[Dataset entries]
======

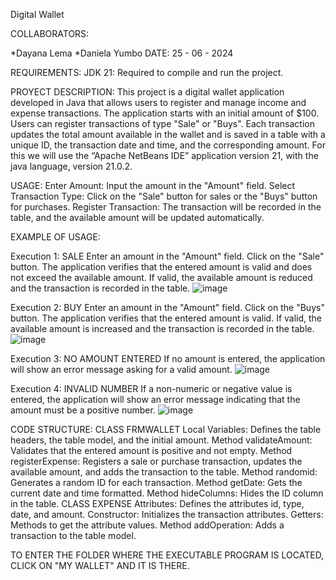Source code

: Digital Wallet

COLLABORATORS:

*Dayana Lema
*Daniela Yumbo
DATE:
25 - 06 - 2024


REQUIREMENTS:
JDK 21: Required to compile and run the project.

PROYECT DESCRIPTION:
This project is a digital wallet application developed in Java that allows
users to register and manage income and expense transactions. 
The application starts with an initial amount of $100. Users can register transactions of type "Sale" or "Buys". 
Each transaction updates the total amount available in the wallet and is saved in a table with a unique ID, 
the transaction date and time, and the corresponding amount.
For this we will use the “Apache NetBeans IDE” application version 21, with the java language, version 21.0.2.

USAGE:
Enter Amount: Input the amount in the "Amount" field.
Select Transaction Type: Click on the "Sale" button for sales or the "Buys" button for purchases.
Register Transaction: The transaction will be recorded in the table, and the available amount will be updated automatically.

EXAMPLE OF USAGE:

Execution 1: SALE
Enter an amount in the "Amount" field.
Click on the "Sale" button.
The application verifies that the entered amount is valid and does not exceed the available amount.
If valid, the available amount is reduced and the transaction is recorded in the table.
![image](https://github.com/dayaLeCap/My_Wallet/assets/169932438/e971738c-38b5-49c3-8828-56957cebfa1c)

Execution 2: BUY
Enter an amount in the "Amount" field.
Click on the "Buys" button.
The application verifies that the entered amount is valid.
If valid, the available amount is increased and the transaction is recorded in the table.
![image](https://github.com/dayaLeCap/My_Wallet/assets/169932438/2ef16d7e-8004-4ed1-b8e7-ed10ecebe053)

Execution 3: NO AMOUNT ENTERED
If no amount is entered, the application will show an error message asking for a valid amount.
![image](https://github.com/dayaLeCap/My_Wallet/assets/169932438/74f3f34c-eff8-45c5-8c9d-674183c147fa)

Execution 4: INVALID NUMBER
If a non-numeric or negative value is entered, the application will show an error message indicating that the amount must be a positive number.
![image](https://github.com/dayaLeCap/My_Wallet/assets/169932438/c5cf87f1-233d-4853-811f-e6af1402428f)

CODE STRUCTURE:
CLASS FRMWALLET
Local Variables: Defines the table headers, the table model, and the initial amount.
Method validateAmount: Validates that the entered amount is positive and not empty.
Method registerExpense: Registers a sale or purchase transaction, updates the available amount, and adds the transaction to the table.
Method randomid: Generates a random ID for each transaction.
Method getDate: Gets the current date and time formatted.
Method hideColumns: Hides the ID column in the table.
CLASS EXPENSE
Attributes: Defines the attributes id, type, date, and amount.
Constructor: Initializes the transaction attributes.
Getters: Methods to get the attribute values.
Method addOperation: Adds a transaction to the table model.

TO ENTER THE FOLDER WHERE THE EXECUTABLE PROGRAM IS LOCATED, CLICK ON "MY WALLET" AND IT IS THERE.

======

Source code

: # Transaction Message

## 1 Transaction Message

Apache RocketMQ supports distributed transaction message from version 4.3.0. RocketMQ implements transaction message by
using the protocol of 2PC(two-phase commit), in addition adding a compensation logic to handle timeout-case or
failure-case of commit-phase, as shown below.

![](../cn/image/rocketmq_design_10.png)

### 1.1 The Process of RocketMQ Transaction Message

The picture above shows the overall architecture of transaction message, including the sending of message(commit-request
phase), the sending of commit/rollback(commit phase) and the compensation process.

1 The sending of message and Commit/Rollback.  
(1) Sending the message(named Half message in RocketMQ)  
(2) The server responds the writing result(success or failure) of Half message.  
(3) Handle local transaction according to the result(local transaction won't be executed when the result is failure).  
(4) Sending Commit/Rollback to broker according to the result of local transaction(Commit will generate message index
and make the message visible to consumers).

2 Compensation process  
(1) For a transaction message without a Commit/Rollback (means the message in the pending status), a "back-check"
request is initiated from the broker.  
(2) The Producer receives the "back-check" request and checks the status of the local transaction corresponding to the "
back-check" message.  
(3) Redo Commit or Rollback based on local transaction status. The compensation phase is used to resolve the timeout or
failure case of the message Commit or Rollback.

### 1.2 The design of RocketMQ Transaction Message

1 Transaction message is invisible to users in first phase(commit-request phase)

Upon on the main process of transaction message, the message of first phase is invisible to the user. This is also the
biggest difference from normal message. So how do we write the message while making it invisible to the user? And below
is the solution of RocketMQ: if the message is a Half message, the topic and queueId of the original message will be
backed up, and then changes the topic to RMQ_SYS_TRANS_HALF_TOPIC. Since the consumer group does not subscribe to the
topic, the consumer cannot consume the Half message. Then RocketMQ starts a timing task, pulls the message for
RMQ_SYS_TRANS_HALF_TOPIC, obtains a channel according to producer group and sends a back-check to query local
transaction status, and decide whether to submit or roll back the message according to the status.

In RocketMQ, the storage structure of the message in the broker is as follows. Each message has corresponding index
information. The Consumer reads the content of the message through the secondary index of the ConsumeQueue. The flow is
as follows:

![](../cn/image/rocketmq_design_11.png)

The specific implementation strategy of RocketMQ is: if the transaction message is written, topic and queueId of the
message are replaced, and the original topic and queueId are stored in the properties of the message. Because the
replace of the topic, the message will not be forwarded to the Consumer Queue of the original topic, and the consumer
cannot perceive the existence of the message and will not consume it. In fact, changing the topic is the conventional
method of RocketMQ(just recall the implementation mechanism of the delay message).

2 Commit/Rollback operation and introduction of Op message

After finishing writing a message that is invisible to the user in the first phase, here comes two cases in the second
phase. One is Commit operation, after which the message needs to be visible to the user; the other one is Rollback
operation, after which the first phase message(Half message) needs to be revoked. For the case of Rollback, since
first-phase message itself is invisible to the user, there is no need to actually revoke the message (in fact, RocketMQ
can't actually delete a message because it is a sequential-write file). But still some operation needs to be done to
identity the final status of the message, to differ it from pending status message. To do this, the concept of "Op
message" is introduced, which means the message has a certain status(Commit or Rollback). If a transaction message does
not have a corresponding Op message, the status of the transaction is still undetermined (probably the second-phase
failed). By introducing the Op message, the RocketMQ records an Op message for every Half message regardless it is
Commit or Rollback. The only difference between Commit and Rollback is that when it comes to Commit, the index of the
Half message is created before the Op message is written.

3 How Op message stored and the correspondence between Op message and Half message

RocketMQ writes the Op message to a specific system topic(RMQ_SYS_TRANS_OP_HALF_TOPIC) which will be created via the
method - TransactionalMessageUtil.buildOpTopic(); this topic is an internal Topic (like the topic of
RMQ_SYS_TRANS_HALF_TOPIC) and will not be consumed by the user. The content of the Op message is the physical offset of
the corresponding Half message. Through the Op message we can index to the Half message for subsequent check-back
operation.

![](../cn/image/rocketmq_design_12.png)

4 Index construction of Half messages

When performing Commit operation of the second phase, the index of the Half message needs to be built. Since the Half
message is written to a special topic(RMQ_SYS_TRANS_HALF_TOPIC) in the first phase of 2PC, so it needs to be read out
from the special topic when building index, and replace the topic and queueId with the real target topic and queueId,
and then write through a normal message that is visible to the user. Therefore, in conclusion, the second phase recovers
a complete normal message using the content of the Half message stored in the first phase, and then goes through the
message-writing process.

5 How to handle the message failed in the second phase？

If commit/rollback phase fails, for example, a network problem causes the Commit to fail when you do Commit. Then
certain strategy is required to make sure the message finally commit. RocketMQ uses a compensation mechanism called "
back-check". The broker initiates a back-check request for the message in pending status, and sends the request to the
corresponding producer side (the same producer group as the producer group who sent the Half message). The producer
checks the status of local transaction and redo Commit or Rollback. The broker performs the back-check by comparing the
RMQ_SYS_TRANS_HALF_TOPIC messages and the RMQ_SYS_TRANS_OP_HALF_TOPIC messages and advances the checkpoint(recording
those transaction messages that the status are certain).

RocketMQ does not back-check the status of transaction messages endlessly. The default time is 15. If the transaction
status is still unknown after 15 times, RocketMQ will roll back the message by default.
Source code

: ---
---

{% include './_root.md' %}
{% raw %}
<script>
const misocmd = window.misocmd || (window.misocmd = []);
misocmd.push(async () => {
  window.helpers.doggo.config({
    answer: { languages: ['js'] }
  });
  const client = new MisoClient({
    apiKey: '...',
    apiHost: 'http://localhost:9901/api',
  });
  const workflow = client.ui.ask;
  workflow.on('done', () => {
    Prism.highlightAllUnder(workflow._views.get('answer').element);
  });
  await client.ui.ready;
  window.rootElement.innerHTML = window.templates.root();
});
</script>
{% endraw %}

======

▶ Exercise:
A single number is the answer: how many lines of the entries above contain "checks"?

▶ The answer:
2